● The problem: Transcribe the lines from the start of the data below through the line with "Audio library._ [More...](#detailed-description)", word for word and nothing more.

● Records shown:
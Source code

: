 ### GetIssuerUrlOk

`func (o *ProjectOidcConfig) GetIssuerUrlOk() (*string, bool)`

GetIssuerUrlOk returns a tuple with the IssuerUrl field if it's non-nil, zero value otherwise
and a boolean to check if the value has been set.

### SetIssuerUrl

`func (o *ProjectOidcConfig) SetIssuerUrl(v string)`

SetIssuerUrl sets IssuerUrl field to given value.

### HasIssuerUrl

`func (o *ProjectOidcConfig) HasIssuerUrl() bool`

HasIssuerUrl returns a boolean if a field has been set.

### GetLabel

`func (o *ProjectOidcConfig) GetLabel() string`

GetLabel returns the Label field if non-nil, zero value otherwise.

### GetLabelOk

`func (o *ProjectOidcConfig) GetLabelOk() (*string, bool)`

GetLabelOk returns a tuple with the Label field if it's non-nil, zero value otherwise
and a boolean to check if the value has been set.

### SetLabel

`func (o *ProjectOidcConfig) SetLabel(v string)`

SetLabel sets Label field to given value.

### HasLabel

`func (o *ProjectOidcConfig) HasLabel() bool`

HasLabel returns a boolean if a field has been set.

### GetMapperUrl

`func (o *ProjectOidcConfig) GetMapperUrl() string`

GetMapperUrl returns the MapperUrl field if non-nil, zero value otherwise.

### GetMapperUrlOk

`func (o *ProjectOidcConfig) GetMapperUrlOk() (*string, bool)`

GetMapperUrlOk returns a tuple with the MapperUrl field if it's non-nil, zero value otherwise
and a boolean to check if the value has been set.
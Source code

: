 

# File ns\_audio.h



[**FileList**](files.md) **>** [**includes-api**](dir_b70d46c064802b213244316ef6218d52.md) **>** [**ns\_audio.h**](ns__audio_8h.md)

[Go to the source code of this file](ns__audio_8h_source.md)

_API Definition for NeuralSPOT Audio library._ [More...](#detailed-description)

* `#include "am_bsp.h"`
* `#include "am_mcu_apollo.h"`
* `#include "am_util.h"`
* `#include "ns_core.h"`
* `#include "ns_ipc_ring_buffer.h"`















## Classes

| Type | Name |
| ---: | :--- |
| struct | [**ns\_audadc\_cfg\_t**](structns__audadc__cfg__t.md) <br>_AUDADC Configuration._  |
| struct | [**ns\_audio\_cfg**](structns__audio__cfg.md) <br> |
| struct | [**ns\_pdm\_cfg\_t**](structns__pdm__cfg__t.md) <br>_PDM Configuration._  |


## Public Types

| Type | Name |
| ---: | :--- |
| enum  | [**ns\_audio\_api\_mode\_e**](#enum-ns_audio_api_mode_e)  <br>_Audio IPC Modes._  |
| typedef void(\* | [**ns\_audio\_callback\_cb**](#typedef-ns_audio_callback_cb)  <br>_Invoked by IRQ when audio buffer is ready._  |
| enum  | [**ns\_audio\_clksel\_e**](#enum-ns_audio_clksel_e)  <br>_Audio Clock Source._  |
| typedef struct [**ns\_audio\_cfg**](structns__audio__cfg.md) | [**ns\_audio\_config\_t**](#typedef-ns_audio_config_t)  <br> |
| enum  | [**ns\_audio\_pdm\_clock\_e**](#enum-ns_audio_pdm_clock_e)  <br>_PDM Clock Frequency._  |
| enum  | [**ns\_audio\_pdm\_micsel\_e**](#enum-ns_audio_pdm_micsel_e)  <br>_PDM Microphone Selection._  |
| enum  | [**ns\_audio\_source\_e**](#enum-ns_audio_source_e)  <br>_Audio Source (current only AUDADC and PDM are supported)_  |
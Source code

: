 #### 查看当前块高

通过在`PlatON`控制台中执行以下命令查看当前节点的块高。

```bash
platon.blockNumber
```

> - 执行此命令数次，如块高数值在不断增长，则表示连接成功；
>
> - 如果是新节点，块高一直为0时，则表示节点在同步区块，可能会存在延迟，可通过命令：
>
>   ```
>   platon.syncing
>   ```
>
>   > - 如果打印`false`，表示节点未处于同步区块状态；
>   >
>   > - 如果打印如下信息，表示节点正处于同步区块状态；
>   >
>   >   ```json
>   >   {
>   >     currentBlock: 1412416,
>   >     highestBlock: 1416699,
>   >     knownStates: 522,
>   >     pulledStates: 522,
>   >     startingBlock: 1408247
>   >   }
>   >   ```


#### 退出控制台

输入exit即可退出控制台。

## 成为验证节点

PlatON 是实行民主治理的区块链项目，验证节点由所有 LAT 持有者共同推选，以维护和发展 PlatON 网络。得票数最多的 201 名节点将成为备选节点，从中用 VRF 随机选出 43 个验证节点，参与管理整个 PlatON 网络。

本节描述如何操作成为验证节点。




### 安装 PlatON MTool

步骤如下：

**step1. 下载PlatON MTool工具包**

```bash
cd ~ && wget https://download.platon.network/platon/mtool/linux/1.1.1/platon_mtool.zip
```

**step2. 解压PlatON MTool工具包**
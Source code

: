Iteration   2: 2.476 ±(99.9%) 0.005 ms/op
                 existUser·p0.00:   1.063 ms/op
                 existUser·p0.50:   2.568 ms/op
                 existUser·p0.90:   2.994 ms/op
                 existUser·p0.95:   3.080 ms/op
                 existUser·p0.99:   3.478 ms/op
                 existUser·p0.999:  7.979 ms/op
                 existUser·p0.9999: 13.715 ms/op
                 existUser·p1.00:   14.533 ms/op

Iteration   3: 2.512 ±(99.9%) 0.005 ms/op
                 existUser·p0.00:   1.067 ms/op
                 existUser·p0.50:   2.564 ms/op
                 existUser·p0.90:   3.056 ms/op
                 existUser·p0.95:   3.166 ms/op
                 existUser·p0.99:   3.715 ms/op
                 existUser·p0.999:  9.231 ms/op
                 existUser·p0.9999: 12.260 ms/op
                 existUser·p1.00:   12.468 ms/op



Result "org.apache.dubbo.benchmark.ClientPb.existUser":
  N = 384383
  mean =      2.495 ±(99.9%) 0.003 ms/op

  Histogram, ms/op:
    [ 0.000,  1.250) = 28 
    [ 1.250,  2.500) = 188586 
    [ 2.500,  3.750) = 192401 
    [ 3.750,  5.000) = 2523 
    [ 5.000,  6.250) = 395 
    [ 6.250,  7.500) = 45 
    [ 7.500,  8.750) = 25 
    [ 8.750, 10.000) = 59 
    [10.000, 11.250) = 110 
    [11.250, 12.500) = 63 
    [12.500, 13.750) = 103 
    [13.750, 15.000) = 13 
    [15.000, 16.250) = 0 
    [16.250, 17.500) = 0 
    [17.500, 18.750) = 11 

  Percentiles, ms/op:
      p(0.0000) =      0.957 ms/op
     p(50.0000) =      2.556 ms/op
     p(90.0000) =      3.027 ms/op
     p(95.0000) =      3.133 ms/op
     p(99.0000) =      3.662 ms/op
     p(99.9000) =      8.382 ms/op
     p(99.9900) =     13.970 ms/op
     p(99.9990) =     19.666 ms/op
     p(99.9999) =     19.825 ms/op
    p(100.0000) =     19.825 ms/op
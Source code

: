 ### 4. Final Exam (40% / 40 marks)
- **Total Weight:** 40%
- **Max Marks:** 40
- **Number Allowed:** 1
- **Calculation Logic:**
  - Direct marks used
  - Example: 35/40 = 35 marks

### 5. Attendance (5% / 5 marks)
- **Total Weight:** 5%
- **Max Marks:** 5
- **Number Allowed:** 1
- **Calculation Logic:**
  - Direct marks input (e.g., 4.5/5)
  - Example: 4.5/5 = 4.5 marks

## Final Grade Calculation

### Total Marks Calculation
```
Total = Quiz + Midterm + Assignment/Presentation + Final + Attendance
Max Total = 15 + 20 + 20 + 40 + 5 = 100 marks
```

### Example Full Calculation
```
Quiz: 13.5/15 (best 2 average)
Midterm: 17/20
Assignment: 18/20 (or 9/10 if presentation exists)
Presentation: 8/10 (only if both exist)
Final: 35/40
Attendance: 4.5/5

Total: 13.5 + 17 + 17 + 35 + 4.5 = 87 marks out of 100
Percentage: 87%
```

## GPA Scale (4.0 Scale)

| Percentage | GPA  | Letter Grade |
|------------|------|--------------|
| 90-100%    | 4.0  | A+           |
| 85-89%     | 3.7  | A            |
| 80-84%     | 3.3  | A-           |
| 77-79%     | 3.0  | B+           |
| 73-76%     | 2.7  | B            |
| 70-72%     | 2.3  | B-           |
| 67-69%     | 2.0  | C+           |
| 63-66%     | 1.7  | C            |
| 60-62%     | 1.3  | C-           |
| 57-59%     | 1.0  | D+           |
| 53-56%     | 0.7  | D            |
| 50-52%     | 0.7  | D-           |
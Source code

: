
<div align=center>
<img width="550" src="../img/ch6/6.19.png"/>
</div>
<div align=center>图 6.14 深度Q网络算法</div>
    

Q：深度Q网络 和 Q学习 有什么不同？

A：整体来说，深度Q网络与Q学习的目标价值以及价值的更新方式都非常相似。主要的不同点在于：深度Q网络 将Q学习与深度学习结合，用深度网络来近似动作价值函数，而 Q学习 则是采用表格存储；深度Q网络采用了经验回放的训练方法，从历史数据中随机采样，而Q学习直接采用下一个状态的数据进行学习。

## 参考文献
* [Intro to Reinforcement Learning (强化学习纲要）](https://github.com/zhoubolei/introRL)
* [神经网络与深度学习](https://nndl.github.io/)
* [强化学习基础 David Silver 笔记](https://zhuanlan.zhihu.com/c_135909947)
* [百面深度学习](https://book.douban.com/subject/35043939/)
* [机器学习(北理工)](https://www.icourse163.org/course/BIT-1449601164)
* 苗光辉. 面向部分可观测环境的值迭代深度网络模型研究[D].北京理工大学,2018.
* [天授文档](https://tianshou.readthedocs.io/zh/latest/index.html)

● Task output:
Source code

: ### GetIssuerUrlOk

`func (o *ProjectOidcConfig) GetIssuerUrlOk() (*string, bool)`

GetIssuerUrlOk returns a tuple with the IssuerUrl field if it's non-nil, zero value otherwise
and a boolean to check if the value has been set.

### SetIssuerUrl

`func (o *ProjectOidcConfig) SetIssuerUrl(v string)`

SetIssuerUrl sets IssuerUrl field to given value.

### HasIssuerUrl

`func (o *ProjectOidcConfig) HasIssuerUrl() bool`

HasIssuerUrl returns a boolean if a field has been set.

### GetLabel

`func (o *ProjectOidcConfig) GetLabel() string`

GetLabel returns the Label field if non-nil, zero value otherwise.

### GetLabelOk

`func (o *ProjectOidcConfig) GetLabelOk() (*string, bool)`

GetLabelOk returns a tuple with the Label field if it's non-nil, zero value otherwise
and a boolean to check if the value has been set.

### SetLabel

`func (o *ProjectOidcConfig) SetLabel(v string)`

SetLabel sets Label field to given value.

### HasLabel

`func (o *ProjectOidcConfig) HasLabel() bool`

HasLabel returns a boolean if a field has been set.

### GetMapperUrl

`func (o *ProjectOidcConfig) GetMapperUrl() string`

GetMapperUrl returns the MapperUrl field if non-nil, zero value otherwise.

### GetMapperUrlOk

`func (o *ProjectOidcConfig) GetMapperUrlOk() (*string, bool)`

GetMapperUrlOk returns a tuple with the MapperUrl field if it's non-nil, zero value otherwise
and a boolean to check if the value has been set.
Source code

: 

# File ns\_audio.h



[**FileList**](files.md) **>** [**includes-api**](dir_b70d46c064802b213244316ef6218d52.md) **>** [**ns\_audio.h**](ns__audio_8h.md)

[Go to the source code of this file](ns__audio_8h_source.md)

_API Definition for NeuralSPOT Audio library._ [More...](#detailed-description)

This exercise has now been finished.